4 January 2009 - Weekend Argus - review by Veronica Wilkinson
Natasja de Wet makes subtle use of the combination of her heritage and the global village around her
Artist Natasja de Wet reveals some of the complex facets of an enquiring mind in her works, which include objects like a chair encrusted with silicone rubber extensions that resemble strange, inert anemone tentacles in her lounge.
A large wooden cabinet with glass drawers also arouse curiosity rewarded by contents like colourful resin “books”, ceramic “roses” (her mother works in ceramics, so De Wet has had the opportunity to experiment with the medium), and an assortment of found objects that range from dried snake-skin shedding to a tiny crocodile claw brought as a souvenir form Thailand many years ago.
Add to these items printer’s trays, fossils and vintage bric a brac and the interior of De Wet’s home resonates a museum-like atmosphere. Little wooden replicas of kitchen furniture vie with ammonites and vintage striped-enamel bread and sugar tins to create a unique South African feel that is reinforced by her collection of Consol glass containers, in one instance ingeniously screwed into a ceiling fitting as a lampshade.
In the bedroom her headboard is made from an old message board at Valkenburg Hospital: the source of many of her curious-collections that include a wall-mounted glass cabinet containing a pile of rusted old-fashioned keys with stamped and coded metal tags attached. The items were acquired during the period when she rented a ward as studio space at Oude Molen near the old psychiatric institution.
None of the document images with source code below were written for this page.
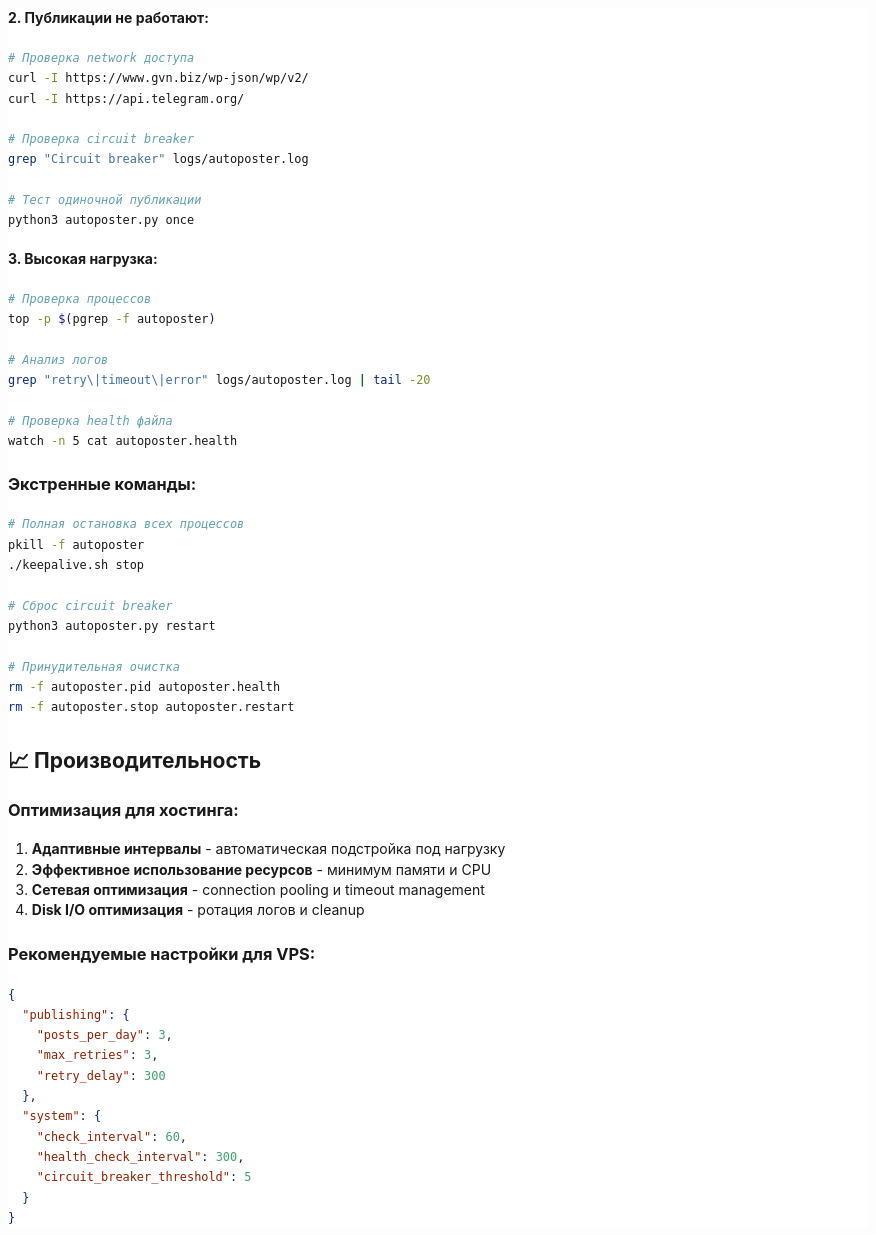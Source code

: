#### 2. Публикации не работают:
```bash
# Проверка network доступа
curl -I https://www.gvn.biz/wp-json/wp/v2/
curl -I https://api.telegram.org/

# Проверка circuit breaker
grep "Circuit breaker" logs/autoposter.log

# Тест одиночной публикации
python3 autoposter.py once
```

#### 3. Высокая нагрузка:
```bash
# Проверка процессов
top -p $(pgrep -f autoposter)

# Анализ логов
grep "retry\|timeout\|error" logs/autoposter.log | tail -20

# Проверка health файла
watch -n 5 cat autoposter.health
```

### Экстренные команды:

```bash
# Полная остановка всех процессов
pkill -f autoposter
./keepalive.sh stop

# Сброс circuit breaker
python3 autoposter.py restart

# Принудительная очистка
rm -f autoposter.pid autoposter.health
rm -f autoposter.stop autoposter.restart
```

## 📈 Производительность

### Оптимизация для хостинга:

1. **Адаптивные интервалы** - автоматическая подстройка под нагрузку
2. **Эффективное использование ресурсов** - минимум памяти и CPU
3. **Сетевая оптимизация** - connection pooling и timeout management
4. **Disk I/O оптимизация** - ротация логов и cleanup

### Рекомендуемые настройки для VPS:

```json
{
  "publishing": {
    "posts_per_day": 3,
    "max_retries": 3,
    "retry_delay": 300
  },
  "system": {
    "check_interval": 60,
    "health_check_interval": 300,
    "circuit_breaker_threshold": 5
  }
}
```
These days her garage doubles as a studio where her creative impulses are articulated into two and three-dimensional artworks stimulated by literary sources like Brazilian award-winning human rights author Paulo Coelho who believes that it is possible to understand oneself through work. De Wet also relishes author Charles Nicholl’s fusion of scholarship and storytelling, avidly awaiting his update due in 2009 on Vasari’s Lives of the Artists, originally written by Italian painter and architect Giorgio Vasari in the 16th century. In fact Italy is beckoning De Wet this year when she hopes to visit Venice and thereafter participate in Florence Biennale in December.
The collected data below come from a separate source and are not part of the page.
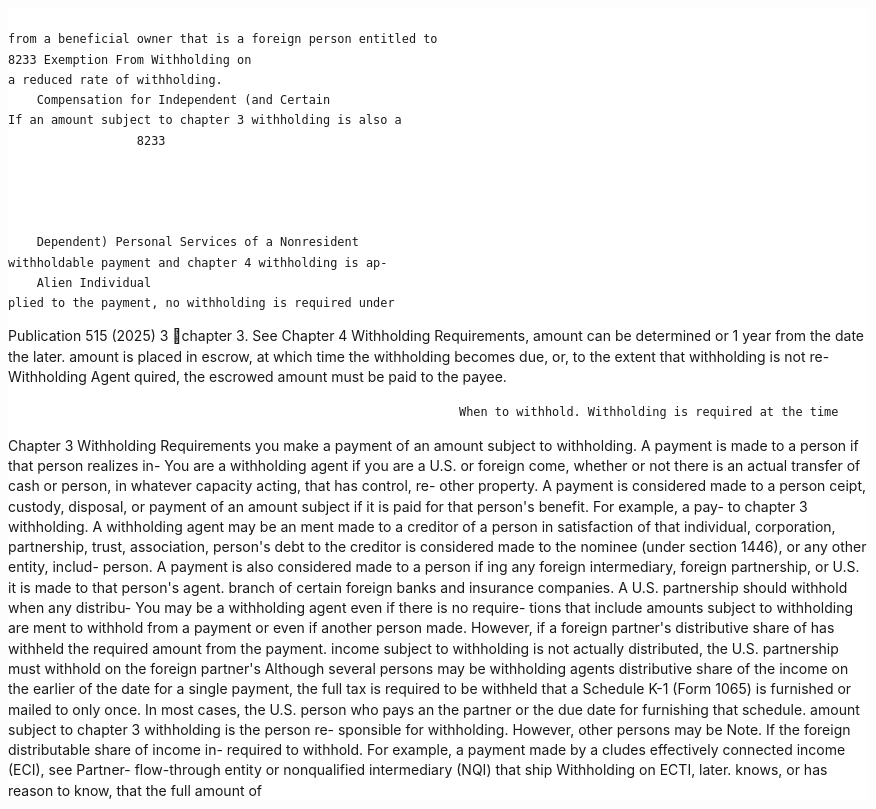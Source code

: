 


                                                                                                                                   from a beneficial owner that is a foreign person entitled to
    8233 Exemption From Withholding on                                                                                             a reduced rate of withholding.
        Compensation for Independent (and Certain                                                                                     If an amount subject to chapter 3 withholding is also a
                      8233




        Dependent) Personal Services of a Nonresident                                                                              withholdable payment and chapter 4 withholding is ap-
        Alien Individual                                                                                                           plied to the payment, no withholding is required under

Publication 515 (2025)                                                                                                                                                                        3
chapter 3. See Chapter 4 Withholding Requirements,                 amount can be determined or 1 year from the date the
later.                                                             amount is placed in escrow, at which time the withholding
                                                                   becomes due, or, to the extent that withholding is not re-
Withholding Agent                                                  quired, the escrowed amount must be paid to the payee.

                                                                   When to withhold. Withholding is required at the time
Chapter 3 Withholding Requirements                                 you make a payment of an amount subject to withholding.
                                                                   A payment is made to a person if that person realizes in-
You are a withholding agent if you are a U.S. or foreign           come, whether or not there is an actual transfer of cash or
person, in whatever capacity acting, that has control, re-         other property. A payment is considered made to a person
ceipt, custody, disposal, or payment of an amount subject          if it is paid for that person's benefit. For example, a pay-
to chapter 3 withholding. A withholding agent may be an            ment made to a creditor of a person in satisfaction of that
individual, corporation, partnership, trust, association,          person's debt to the creditor is considered made to the
nominee (under section 1446), or any other entity, includ-         person. A payment is also considered made to a person if
ing any foreign intermediary, foreign partnership, or U.S.         it is made to that person's agent.
branch of certain foreign banks and insurance companies.               A U.S. partnership should withhold when any distribu-
You may be a withholding agent even if there is no require-        tions that include amounts subject to withholding are
ment to withhold from a payment or even if another person          made. However, if a foreign partner's distributive share of
has withheld the required amount from the payment.                 income subject to withholding is not actually distributed,
                                                                   the U.S. partnership must withhold on the foreign partner's
   Although several persons may be withholding agents              distributive share of the income on the earlier of the date
for a single payment, the full tax is required to be withheld      that a Schedule K-1 (Form 1065) is furnished or mailed to
only once. In most cases, the U.S. person who pays an              the partner or the due date for furnishing that schedule.
amount subject to chapter 3 withholding is the person re-
sponsible for withholding. However, other persons may be              Note. If the foreign distributable share of income in-
required to withhold. For example, a payment made by a             cludes effectively connected income (ECI), see Partner-
flow-through entity or nonqualified intermediary (NQI) that        ship Withholding on ECTI, later.
knows, or has reason to know, that the full amount of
Her most recent show was held at the Association for Visual Arts in November with earlier participation in a group exhibition Afrovibes in Amsterdam, the Netherlands in September. Entitled Thicker Skin the AVA exhibition consisted of a straight, horizontal row of clear square acrylic boxes, each containing an object that had been moulded, folded, pleated or crumpled into shape. Different materials like fabric, latex, gauze, bandages, rubber and paper were used in De Wet’s quest to “refer to issues such as camouflage, hiding, insecurity and sexuality”.
Following the emotional and practical adjustments after her divorce, De Wet feels she is reaching a level of emotional fulfilment that is freeing her to embrace change without fear. Feeling more focussed on her art, she finds processing her creative responses spiritually nourishing and psychologically rewarding. As an aside, she tells me that her sign of the zodiac is Aries, saying she gets bored easily but also pointing out that ever since the age of three she kept a shoebox under her bed filled with objects; her wide ranging interests have included natural fossils and manufactured miniature toy utensils.
Hers is an unusual blend of Afrikaans heritage and the embrace of a modern global visual language that manifests itself in assemblage and expressionistic acrylic layered compositions hung on the walls of her home. Some of these have been sold to people like Max Wolpe and collectors overseas following a show at Joao Ferreira Gallery in Cape Town in 2004.
De Wet has participated in numerous local and overseas shows since she studied for a national diploma in fine art at the Technikon in Pretoria and intends continuing studies through Unisa.
Her first solo show at the Chelsea Gallery in Cape Town in 2001 was opened by renowned South African artist Judith Mason. Cape Times art critic Benita Munitz wrote of this exhibition:”De Wet’s artworks come across as intimate reflections of intense experience –journeys into depths most of u would prefer not to plumb”.
Informed by art history and paying homage to excellence in craft De Wet promises to delight even more as her oeuvre develops in the years ahead. Moving between mediums she creates paintings, mixed media works, three dimensional assemblage and installations in work that has been described elsewhere as an almost voyeuristic insight into the inner character of humankind.